INSTRUCTIONS TO FOLLOW ▸ Where in the records does the word "document" appear? Copy each line that holds it.

DATA SHOWN ▸
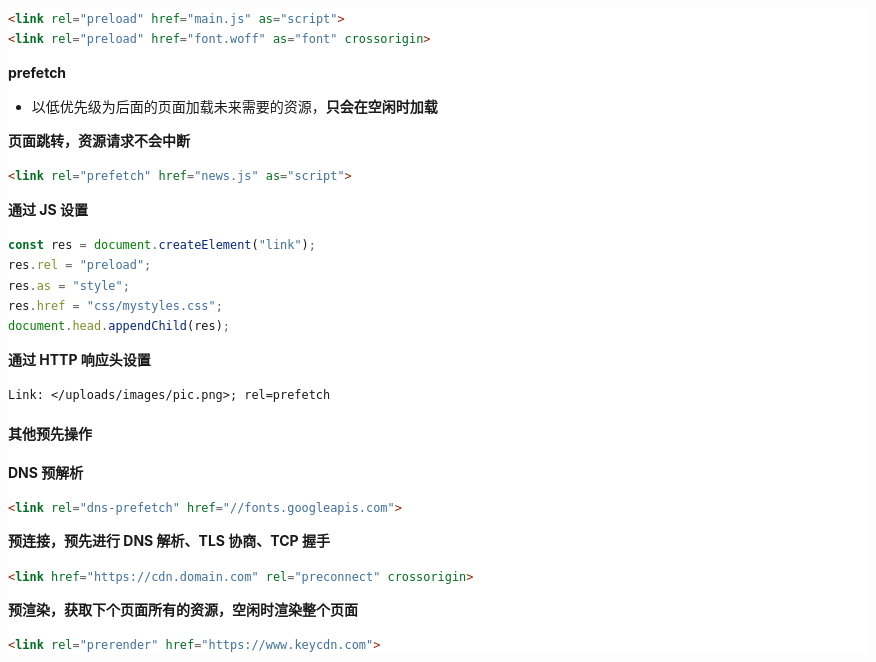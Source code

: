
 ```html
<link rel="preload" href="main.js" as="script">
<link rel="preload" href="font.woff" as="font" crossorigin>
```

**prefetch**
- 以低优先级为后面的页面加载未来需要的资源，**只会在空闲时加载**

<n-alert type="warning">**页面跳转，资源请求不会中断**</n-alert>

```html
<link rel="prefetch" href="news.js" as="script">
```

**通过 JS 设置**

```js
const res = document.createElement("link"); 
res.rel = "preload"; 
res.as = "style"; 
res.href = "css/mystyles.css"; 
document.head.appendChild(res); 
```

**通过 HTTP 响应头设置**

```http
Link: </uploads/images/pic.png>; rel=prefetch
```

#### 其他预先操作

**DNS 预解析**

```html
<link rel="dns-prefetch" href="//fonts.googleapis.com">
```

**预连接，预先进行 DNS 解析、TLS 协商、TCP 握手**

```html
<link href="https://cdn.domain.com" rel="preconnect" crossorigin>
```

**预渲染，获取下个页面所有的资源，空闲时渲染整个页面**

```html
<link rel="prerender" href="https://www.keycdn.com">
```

--

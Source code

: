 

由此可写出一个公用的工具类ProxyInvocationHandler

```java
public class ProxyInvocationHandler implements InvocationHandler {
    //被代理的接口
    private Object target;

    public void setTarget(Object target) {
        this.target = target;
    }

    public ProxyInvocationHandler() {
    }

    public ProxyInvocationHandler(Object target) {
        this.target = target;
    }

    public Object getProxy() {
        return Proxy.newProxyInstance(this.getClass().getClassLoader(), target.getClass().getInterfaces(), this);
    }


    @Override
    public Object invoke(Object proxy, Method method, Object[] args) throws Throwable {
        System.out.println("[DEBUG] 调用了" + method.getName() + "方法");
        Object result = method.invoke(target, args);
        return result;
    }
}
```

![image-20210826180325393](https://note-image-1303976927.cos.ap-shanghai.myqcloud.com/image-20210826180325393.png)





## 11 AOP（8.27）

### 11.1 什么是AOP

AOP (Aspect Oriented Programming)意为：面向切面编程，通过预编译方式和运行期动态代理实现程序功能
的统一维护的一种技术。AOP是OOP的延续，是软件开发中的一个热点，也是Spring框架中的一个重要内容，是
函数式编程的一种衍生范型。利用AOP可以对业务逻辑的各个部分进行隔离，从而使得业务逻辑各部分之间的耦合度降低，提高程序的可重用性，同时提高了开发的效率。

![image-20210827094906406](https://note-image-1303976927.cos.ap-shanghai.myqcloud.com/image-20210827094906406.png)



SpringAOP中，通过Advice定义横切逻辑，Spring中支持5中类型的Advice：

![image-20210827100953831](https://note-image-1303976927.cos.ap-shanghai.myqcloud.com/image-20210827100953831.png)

EXPECTED OUTPUT ▸
const res = document.createElement("link"); 
document.head.appendChild(res); 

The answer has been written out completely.